I have a block of content with people's names in double brackets. For example:
Lorem ipsum dolor sit amet, consectetur [[Jane Doe]] adipisicing elit, sed do eiusmod tempor incididunt ut labore et dolore magna aliqua. Ut enim ad minim veniam, quis nostrud exercitation ullamco [[John Doe]] laboris nisi ut aliquip ex ea commodo consequat. Duis aute irure dolor in reprehenderit in voluptate velit esse cillum dolore eu fugiat nulla pariatur. Excepteur sint occaecat cupidatat non proident, [[Susan Van-Something]] sunt in culpa qui officia deserunt mollit anim id est laborum.
I am trying to write a regular expression that takes the names out of the double brackets and replaces them in the content with a link following the formatting below:
<a href='http://www.example.com/jane-doe/'>Jane Doe</a>
In the URL the spaces are transformed into hyphens and the entire name is lowercased.
So far i have
// the filter function
function names_brackets( $content ) {
// regex replace the names with links
// return the content
return preg_replace_callback( "/^([[[A-Za-z0-9- ]+?]])/" , "names_callback" , $content);
}
// callback function to allow post processing
function names_callback ( $matches ) {
$find = array(' ', '[', ']');
$replace = array('-', '', '');
return '<a href="http://www.example.com/' . strtolower( str_replace($find, $replace, $matches[1]) ) . '">' . str_replace(']', '', str_replace('[', '', $matches[1])) . '</a>';
}
Unfortunately I suspect that there is something wrong with the regular expression. Any help would be appreciated.
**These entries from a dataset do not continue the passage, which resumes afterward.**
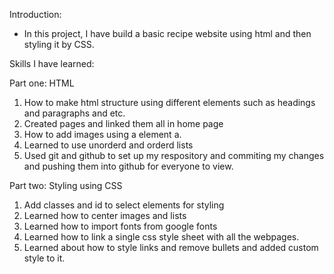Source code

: 
Introduction:

- In this project, I have build a basic recipe website using html and then styling it by CSS. 


Skills I have learned:

Part one: HTML 

1. How to make html structure using different elements such as headings and paragraphs and etc.
2. Created pages and linked them all in home page
3. How to add images using a element a. 
4. Learned to use unorderd and orderd lists 
5. Used git and github to set up my respository and commiting my changes and pushing them into github for everyone to view. 

Part two: Styling using CSS 

1. Add classes and id to select elements for styling 
2. Learned how to center images and lists 
3. Learned how to import fonts from google fonts 
4. Learned how to link a single css style sheet with all the webpages. 
5. Learned about how to style links and remove bullets and added custom style to it.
You do need to escape your brackets in the pattern, but there's still room for improvement: you actually don't have to do another search-and-replace within the callback function, if you use several capture groups. Like here:
function names_brackets( $content ) {
return preg_replace_callback('/(\[\[)([\w -]+?)(]])/',
'names_callback', $content);
}
function names_callback ( $matches ) {
return '<a href="http://www.example.com/'
. strtolower(str_replace(' ', '-', $matches[2]))
. "\">$matches[2]</a>";
}
This way both opening and closing brackets will still be cut out from the result, but the callback function won't even have to know about them: it only uses the second group - the one with the name.